[Records excerpted from a collection]
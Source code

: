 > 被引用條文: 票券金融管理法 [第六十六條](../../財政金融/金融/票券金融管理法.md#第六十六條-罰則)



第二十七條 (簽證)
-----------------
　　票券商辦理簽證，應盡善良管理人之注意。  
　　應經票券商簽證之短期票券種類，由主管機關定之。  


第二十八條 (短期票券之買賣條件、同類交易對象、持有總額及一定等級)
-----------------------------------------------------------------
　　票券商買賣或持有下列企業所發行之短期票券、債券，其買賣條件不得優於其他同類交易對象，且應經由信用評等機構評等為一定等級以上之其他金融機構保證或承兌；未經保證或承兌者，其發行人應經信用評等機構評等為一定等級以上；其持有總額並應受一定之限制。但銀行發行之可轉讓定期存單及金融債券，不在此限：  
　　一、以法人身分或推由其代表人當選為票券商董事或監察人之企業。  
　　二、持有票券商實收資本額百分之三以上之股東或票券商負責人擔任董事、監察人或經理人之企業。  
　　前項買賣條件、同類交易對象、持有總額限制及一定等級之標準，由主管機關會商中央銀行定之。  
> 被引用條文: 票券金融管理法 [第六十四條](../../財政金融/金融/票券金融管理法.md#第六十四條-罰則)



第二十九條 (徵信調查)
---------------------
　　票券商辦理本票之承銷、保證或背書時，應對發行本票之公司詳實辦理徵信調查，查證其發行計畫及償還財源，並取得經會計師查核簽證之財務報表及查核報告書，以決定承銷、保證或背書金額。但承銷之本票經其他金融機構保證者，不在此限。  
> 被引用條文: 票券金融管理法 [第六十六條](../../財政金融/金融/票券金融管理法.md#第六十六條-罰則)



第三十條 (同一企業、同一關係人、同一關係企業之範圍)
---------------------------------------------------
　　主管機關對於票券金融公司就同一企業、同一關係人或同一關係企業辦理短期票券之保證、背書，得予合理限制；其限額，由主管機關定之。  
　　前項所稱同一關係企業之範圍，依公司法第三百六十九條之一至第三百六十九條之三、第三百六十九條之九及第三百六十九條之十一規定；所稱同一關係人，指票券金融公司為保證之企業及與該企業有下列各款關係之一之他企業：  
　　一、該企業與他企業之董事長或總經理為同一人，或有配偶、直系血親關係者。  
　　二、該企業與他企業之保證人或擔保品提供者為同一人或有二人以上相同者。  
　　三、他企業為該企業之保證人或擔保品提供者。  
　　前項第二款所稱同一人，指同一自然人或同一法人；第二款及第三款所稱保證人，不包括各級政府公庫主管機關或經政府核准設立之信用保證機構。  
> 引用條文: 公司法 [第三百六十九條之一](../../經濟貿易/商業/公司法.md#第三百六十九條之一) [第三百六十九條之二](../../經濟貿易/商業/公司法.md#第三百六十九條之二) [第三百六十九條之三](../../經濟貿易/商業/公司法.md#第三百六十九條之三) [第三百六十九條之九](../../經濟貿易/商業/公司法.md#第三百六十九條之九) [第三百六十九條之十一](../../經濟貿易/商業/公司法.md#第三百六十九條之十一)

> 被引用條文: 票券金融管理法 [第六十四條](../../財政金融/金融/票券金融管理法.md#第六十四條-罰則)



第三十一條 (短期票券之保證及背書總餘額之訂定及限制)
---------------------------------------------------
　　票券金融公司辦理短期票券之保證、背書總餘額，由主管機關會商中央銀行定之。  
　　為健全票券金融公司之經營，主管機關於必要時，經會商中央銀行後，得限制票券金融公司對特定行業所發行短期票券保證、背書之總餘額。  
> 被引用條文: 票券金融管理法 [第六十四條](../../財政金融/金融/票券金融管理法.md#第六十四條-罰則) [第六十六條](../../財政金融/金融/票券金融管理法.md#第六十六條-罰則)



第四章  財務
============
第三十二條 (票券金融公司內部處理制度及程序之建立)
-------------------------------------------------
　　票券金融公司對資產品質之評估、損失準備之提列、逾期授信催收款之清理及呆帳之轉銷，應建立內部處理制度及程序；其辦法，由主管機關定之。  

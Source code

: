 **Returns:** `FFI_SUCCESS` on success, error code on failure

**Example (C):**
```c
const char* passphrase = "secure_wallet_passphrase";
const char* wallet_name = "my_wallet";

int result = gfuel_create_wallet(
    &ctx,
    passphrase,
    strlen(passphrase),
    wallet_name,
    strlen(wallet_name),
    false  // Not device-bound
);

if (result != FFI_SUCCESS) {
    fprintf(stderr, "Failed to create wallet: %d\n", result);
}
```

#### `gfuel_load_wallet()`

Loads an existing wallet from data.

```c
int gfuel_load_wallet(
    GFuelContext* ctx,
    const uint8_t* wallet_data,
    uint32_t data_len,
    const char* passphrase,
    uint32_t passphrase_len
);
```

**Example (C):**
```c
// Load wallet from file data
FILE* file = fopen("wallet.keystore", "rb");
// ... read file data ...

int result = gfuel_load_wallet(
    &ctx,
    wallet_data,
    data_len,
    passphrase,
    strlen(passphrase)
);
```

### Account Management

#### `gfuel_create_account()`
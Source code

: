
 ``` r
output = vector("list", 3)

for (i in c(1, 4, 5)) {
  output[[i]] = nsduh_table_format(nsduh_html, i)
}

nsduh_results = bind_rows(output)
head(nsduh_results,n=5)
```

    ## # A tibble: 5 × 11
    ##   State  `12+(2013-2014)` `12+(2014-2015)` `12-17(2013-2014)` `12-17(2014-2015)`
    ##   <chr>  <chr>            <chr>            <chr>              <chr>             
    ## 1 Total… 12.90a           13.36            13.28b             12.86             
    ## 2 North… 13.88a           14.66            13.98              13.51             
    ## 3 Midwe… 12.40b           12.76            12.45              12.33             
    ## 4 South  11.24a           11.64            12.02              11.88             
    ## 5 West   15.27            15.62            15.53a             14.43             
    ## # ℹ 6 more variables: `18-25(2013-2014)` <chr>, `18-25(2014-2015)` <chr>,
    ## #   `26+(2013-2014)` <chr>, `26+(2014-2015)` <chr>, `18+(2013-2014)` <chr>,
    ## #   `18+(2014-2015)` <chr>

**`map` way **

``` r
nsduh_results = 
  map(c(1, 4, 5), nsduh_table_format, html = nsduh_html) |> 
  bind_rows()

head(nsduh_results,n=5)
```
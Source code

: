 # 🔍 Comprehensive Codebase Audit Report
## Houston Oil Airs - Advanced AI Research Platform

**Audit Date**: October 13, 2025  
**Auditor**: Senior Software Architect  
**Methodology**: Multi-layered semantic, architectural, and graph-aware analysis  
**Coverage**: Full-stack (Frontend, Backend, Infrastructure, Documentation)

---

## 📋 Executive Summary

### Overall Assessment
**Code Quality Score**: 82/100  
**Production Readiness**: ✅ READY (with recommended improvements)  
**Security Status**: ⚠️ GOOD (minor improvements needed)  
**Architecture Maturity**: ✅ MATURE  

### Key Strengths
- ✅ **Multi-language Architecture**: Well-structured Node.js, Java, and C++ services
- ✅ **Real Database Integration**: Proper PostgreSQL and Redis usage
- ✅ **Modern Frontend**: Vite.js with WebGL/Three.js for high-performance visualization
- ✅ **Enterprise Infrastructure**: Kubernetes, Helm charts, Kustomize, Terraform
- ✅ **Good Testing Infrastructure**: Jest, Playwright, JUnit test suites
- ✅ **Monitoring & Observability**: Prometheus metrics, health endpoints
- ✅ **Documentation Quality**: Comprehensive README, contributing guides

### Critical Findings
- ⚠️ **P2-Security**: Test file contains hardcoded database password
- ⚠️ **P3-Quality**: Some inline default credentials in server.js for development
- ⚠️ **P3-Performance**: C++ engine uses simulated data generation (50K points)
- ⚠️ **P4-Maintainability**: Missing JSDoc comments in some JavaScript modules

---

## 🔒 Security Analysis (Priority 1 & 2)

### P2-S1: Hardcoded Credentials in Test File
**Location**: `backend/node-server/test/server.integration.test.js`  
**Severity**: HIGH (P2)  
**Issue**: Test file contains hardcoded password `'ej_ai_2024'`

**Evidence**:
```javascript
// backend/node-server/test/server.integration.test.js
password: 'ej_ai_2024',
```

▸ WORK TO BE COMPLETED
The answer must consist solely of the lines from the first line of the data to the line holding "前項第二款所稱同一人，指同一", each given again exactly.

▸ ANSWER TO THE EXERCISE
Source code

: > 被引用條文: 票券金融管理法 [第六十六條](../../財政金融/金融/票券金融管理法.md#第六十六條-罰則)



第二十七條 (簽證)
-----------------
　　票券商辦理簽證，應盡善良管理人之注意。  
　　應經票券商簽證之短期票券種類，由主管機關定之。  


第二十八條 (短期票券之買賣條件、同類交易對象、持有總額及一定等級)
-----------------------------------------------------------------
　　票券商買賣或持有下列企業所發行之短期票券、債券，其買賣條件不得優於其他同類交易對象，且應經由信用評等機構評等為一定等級以上之其他金融機構保證或承兌；未經保證或承兌者，其發行人應經信用評等機構評等為一定等級以上；其持有總額並應受一定之限制。但銀行發行之可轉讓定期存單及金融債券，不在此限：  
　　一、以法人身分或推由其代表人當選為票券商董事或監察人之企業。  
　　二、持有票券商實收資本額百分之三以上之股東或票券商負責人擔任董事、監察人或經理人之企業。  
　　前項買賣條件、同類交易對象、持有總額限制及一定等級之標準，由主管機關會商中央銀行定之。  
> 被引用條文: 票券金融管理法 [第六十四條](../../財政金融/金融/票券金融管理法.md#第六十四條-罰則)



第二十九條 (徵信調查)
---------------------
　　票券商辦理本票之承銷、保證或背書時，應對發行本票之公司詳實辦理徵信調查，查證其發行計畫及償還財源，並取得經會計師查核簽證之財務報表及查核報告書，以決定承銷、保證或背書金額。但承銷之本票經其他金融機構保證者，不在此限。  
> 被引用條文: 票券金融管理法 [第六十六條](../../財政金融/金融/票券金融管理法.md#第六十六條-罰則)



第三十條 (同一企業、同一關係人、同一關係企業之範圍)
---------------------------------------------------
　　主管機關對於票券金融公司就同一企業、同一關係人或同一關係企業辦理短期票券之保證、背書，得予合理限制；其限額，由主管機關定之。  
　　前項所稱同一關係企業之範圍，依公司法第三百六十九條之一至第三百六十九條之三、第三百六十九條之九及第三百六十九條之十一規定；所稱同一關係人，指票券金融公司為保證之企業及與該企業有下列各款關係之一之他企業：  
　　一、該企業與他企業之董事長或總經理為同一人，或有配偶、直系血親關係者。  
　　二、該企業與他企業之保證人或擔保品提供者為同一人或有二人以上相同者。  
　　三、他企業為該企業之保證人或擔保品提供者。  
　　前項第二款所稱同一人，指同一自然人或同一法人；第二款及第三款所稱保證人，不包括各級政府公庫主管機關或經政府核准設立之信用保證機構。  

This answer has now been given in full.